Have been getting a lot of PMs and emails regarding the Chevy 250 vs the 300TDI conversion in pre 300TDI vehicles and vehicles that left the factory with a 300TDI engine. Owners want to compare the 2 conversions and asked all sorts of questions about the cost and ease of converting one verses the other, performance, maintenance, road noise, and operational costs like mileage and finally reliability. I won't comment on the diesel noise verses a gasoline engine.

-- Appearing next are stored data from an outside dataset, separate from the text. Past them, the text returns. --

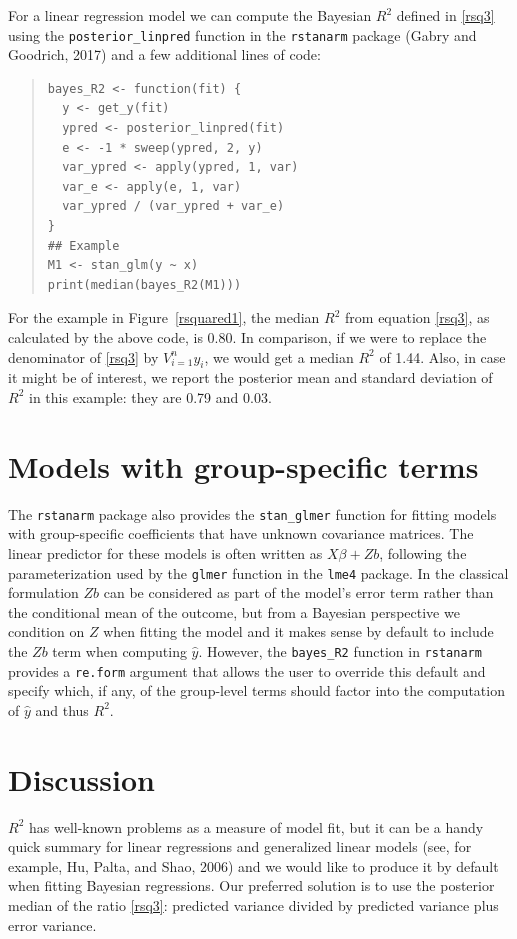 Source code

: \documentclass[11pt]{article}
\begin{document}
For a linear regression model we can compute the Bayesian $R^2$ defined in
\eqref{rsq3} using the \verb#posterior_linpred# function in the {\tt rstanarm}
package (Gabry and Goodrich, 2017) and a few additional lines of code:
%
\vspace{-\baselineskip}
\begin{quotation}
\noindent
\begin{small}
\begin{verbatim}
bayes_R2 <- function(fit) {
  y <- get_y(fit)
  ypred <- posterior_linpred(fit)
  e <- -1 * sweep(ypred, 2, y)
  var_ypred <- apply(ypred, 1, var)
  var_e <- apply(e, 1, var)
  var_ypred / (var_ypred + var_e)
}
## Example
M1 <- stan_glm(y ~ x)
print(median(bayes_R2(M1)))
\end{verbatim}
\end{small}
\end{quotation}
%
For the example in Figure~\ref{rsquared1}, the median $R^2$ from
equation \eqref{rsq3}, as calculated by the above code, is 0.80.  In comparison,
if we were to replace the denominator of \eqref{rsq3} by $V_{i=1}^n y_i$, we
would get a median $R^2$ of 1.44.  Also, in case it might be of interest, we
report the posterior mean and standard deviation of $R^2$ in this example:
they are 0.79 and 0.03.

\section{Models with group-specific terms}
The {\tt rstanarm} package also provides the \verb#stan_glmer# function for 
fitting models with group-specific coefficients that have unknown covariance matrices.
The linear predictor for these models is often written as $X \beta + Zb$, following
the parameterization used by the \verb#glmer# function in the {\tt lme4} package.
In the classical formulation $Zb$ can be considered as part of the model's error term
rather than the conditional mean of the outcome, but from a Bayesian perspective we 
condition on $Z$ when fitting the model and it makes sense by default to include the $Zb$ 
term when computing $\hat{y}$. However, the \verb#bayes_R2# function in {\tt rstanarm} 
provides a {\tt re.form} argument that allows the user to override this default and specify which, 
if any, of the group-level terms should factor into the computation of $\hat{y}$ and thus $R^2$.

\section{Discussion}
$R^2$ has well-known problems as a measure of model fit, but it can be a handy
quick summary for linear regressions and generalized linear models (see, for
example, Hu, Palta, and Shao, 2006) and we would like to produce it by default
when fitting Bayesian regressions.  Our preferred solution is to use the
posterior median of the ratio \eqref{rsq3}:  predicted variance divided by
predicted variance plus error variance.
\end{document}
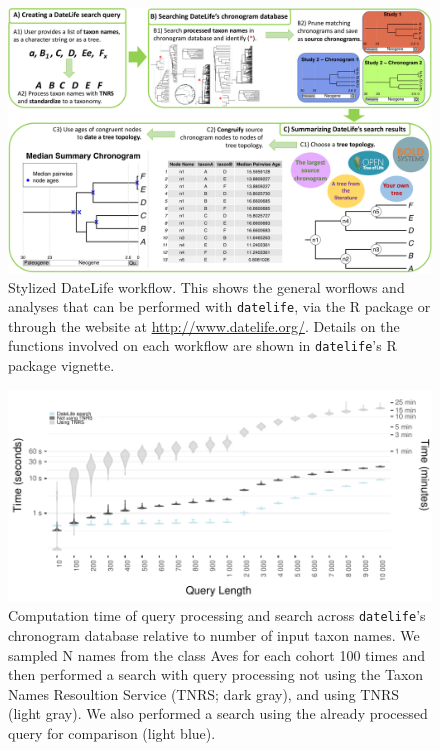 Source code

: 
\begin{figure}[!h]
\includegraphics{../figures/figure1/figure1-new.pdf}
\caption{Stylized DateLife workflow. This shows the general worflows and analyses that can be performed with \texttt{datelife}, via the R package or through the website  at \url{http://www.datelife.org/}. Details on the functions involved on each workflow are shown in \texttt{datelife}'s R package vignette.
}
\label{fig:workflow}
\end{figure}


\begin{figure}[!h]
\includegraphics[width=1\linewidth]{../figures/fig_runtime_main.pdf}
\caption{Computation time of query processing and search across \texttt{datelife}'s chronogram database relative to number of input taxon names. We sampled N names from the class Aves for each cohort 100 times and then performed a search with query processing not using the Taxon Names Resoultion Service (TNRS; dark gray), and using TNRS (light gray). We also performed a search using the already processed query for comparison (light blue).}
\label{fig:runtime_main}
\end{figure}


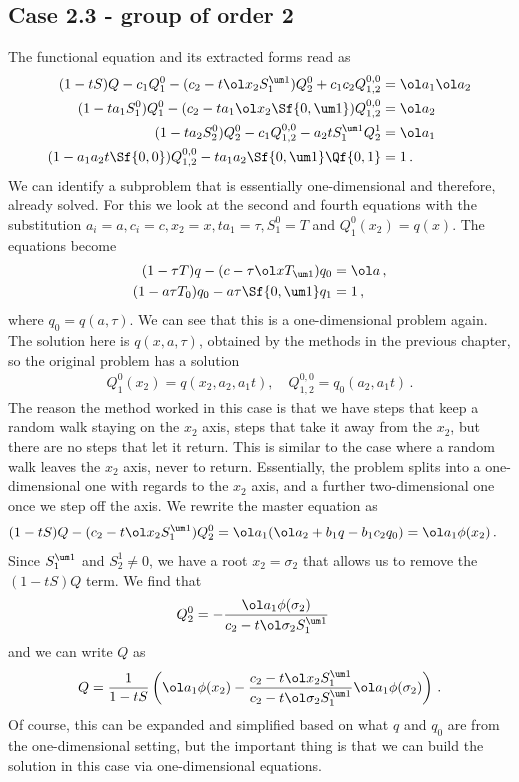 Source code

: \subsection{Case 2.3 - group of order 2}
The functional equation and its extracted forms read as
\begin{align}\begin{split}
(1-tS)Q - c_1 Q_1^0- (c_2 -t\ol x_2 S_1^{\um 1})Q_2^0+ c_1c_2 Q_{1,2}^{0,0}  &= \ol a_1\ol a_2\\\
(1-ta_1 S_1^0)Q_1^0 - (c_2 - ta_1 \ol x_2 \Sf{0,\um 1})Q_{1,2}^{0,0} &=\ol a_2\\
(1-ta_2 S_2^0)Q_2^0 - c_1Q_{1,2}^{0,0}  - a_2 t S_1^{\um 1} Q_2^1&=\ol a_1\\
(1-a_1 a_2 t \Sf{0,0})Q_{1,2}^{0,0} - ta_1 a_2 \Sf{0,\um 1} \Qf{0,1} &= 1\,.
\end{split}\end{align}
We can identify a subproblem that is essentially one-dimensional and therefore, already solved. For this we look at the second and fourth equations with the substitution $a_i = a, c_i = c, x_2 = x, ta_1 = \tau, S_1^0 = T$ and $Q_1^0 (x_2)= q(x)$. The equations become
\begin{align}
(1-\tau T)q - (c - \tau  \ol x T_{\um 1})q_0 &=\ol a\,,\\
(1-a \tau T_0)q_0 - a\tau \Sf{0,\um 1} q_1 &= 1\,,
\end{align}
where $q_0 = q(a,\tau)$. We can see that this is a one-dimensional problem again. The solution here is $q(x,a,\tau)$, obtained by the methods in the previous chapter, so the original problem has a solution
\begin{align}
	Q_1^0(x_2) = q(x_2,a_2,a_1t),\quad Q_{1,2}^{0,0} = q_0(a_2,a_1t)\,.
\end{align}
The reason the method worked in this case is that we have steps that keep a random walk staying on the $x_2$ axis, steps that take it away from the $x_2$, but there are no steps that let it return. This is similar to the case where a random walk leaves the $x_2$ axis, never to return. Essentially, the problem splits into a one-dimensional one with regards to the $x_2$ axis, and a further two-dimensional one once we step off the axis. We rewrite the master equation as
\begin{align}
	(1-tS)Q - (c_2 -t\ol x_2 S_1^{\um 1})Q_2^0  &= \ol a_1(\ol a_2 + b_1 q  -b_1c_2q_0)  =\ol a_1\phi(x_2)\,.
\end{align}
Since $S_1^{\um 1}$ and $S_2^1 \neq 0$, we have a root $x_2 = \sigma_2$ that allows us to remove the $(1-tS)Q$ term. We find that
\begin{align}
	Q_2^0  &=-\frac{\ol a_1\phi(\sigma_2)}{ c_2 -t\ol \sigma_2 S_1^{\um 1}}
\end{align}
and we can write $Q$ as
\begin{align}
	Q = \frac{1}{1-tS}\left(\ol a_1\phi(x_2) - \frac{c_2 -t\ol x_2 S_1^{\um 1}}{c_2 -t\ol \sigma_2 S_1^{\um 1}}\ol a_1\phi(\sigma_2)\right)\,.
\end{align}
Of course, this can be expanded and simplified based on what $q$ and $q_0$ are from the one-dimensional setting, but the important thing is that we can build the solution in this case via one-dimensional equations.

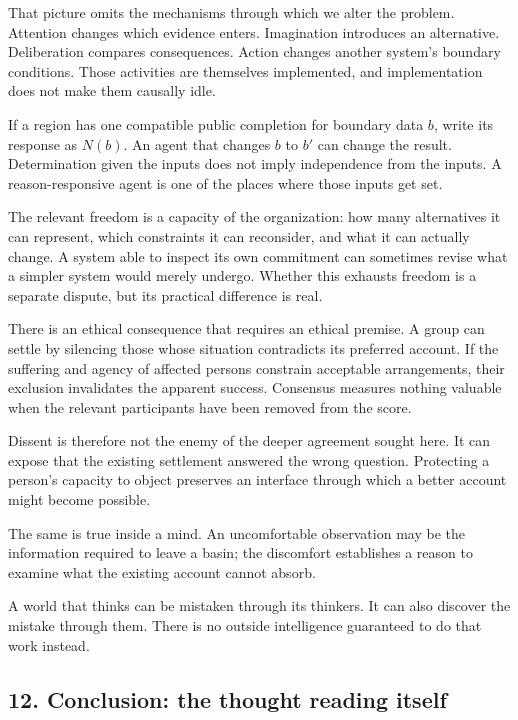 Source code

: \documentclass[
  11pt,
]{article}
\begin{document}
That picture omits the mechanisms through which we alter the problem.
Attention changes which evidence enters. Imagination introduces an
alternative. Deliberation compares consequences. Action changes another
system's boundary conditions. Those activities are themselves
implemented, and implementation does not make them causally idle.

If a region has one compatible public completion for boundary data
\(b\), write its response as \(N(b)\). An agent that changes \(b\) to
\(b'\) can change the result. Determination given the inputs does not
imply independence from the inputs. A reason-responsive agent is one of
the places where those inputs get set.

The relevant freedom is a capacity of the organization: how many
alternatives it can represent, which constraints it can reconsider, and
what it can actually change. A system able to inspect its own commitment
can sometimes revise what a simpler system would merely undergo. Whether
this exhausts freedom is a separate dispute, but its practical
difference is real.

There is an ethical consequence that requires an ethical premise. A
group can settle by silencing those whose situation contradicts its
preferred account. If the suffering and agency of affected persons
constrain acceptable arrangements, their exclusion invalidates the
apparent success. Consensus measures nothing valuable when the relevant
participants have been removed from the score.

Dissent is therefore not the enemy of the deeper agreement sought here.
It can expose that the existing settlement answered the wrong question.
Protecting a person's capacity to object preserves an interface through
which a better account might become possible.

The same is true inside a mind. An uncomfortable observation may be the
information required to leave a basin; the discomfort establishes a
reason to examine what the existing account cannot absorb.

A world that thinks can be mistaken through its thinkers. It can also
discover the mistake through them. There is no outside intelligence
guaranteed to do that work instead.

\subsection{12. Conclusion: the thought reading
itself}\label{conclusion-the-thought-reading-itself}
\end{document}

I'll try and break these down for you potential buyers who want a to be more informed before you make a decision one way or the other. Will also try and prioritize these in the perceived order of importance.

Ease of conversion:
Assumptions: Owner has a pre 300-TDI engine: 11H, 17H, 10J, 11J, 12J, 19J, 200Tdi and (11L, 12L, 13L and 14L).
Ease or difficulty of converting:

Motor mounts:
Chevy 250: Bolts in (no changes to the host vehicle)
300TDI: Requires cutting the factory mounts off the frame and welding on new 300TDI mounts

Transmission:
Chevy 250: No change, conversion kit has an adapter that bolts directly to the existing short belhousing transmission LT77 or R380 stumpy.
300TDI: Requires changing to the long belhousing R380.

Transfer case:
Chevy 250: Recommended change to the 1.22
300TDI: If you have a D90 or a 200TDI, with a 1.4 no change is required. If you have a 110 with a 1.6, you need to change to a 1.4.

Radiator:
Chevy 250: Can reuse the original radiator for all engines except the 200TDI.
300TDI: requires changing to the 300TDI radiator and frame.

Intercooler and piping:
Chevy 250: Not required.
300TDI: Intercooler and piping is required.

EFI:
Chevy 250: Recommend the Holley Sniper, but not required, a carb will work.
300TDI: Not required.

HEI:
Chevy 250: Stock on all later engines. Recommended but not required on early engines.
300TDI: Not required.

Electric Cooling Fans:
Chevy 250: Recommended. Can be controlled by the Sniper or a simple thermal switch and relay.
300TDI: Not required. Factory fan is commonly fitted.

Alternator:
Chevy 250: For RHD factory mount with Delco 10SI alternator. For LHD, kit includes an alternator mount for the right side of the engine. Block with casting for the mount is required. 10SI alternator is commonly used, but some have fitted higher output versions.
300TDI: Not required.

Power Steering:
Chevy 250: Factory mounts will work with RHD without AC. Custom mount available with conversion kit (RHD with AC or LHD with or without AC), Requires a hydraulic shop to make a custom pressure hose.
300TDI: Not required.

Air Conditioning: This seems to be a big subject lately.
Chevy 250: Factory AC compressor mounts work for compressor mounting. Engine mount available with the kit for the Sanden style compressor. Under dash unit is required. AC systems have been installed using custom AC hoses.
300TDI: Factory style kits available for purchase.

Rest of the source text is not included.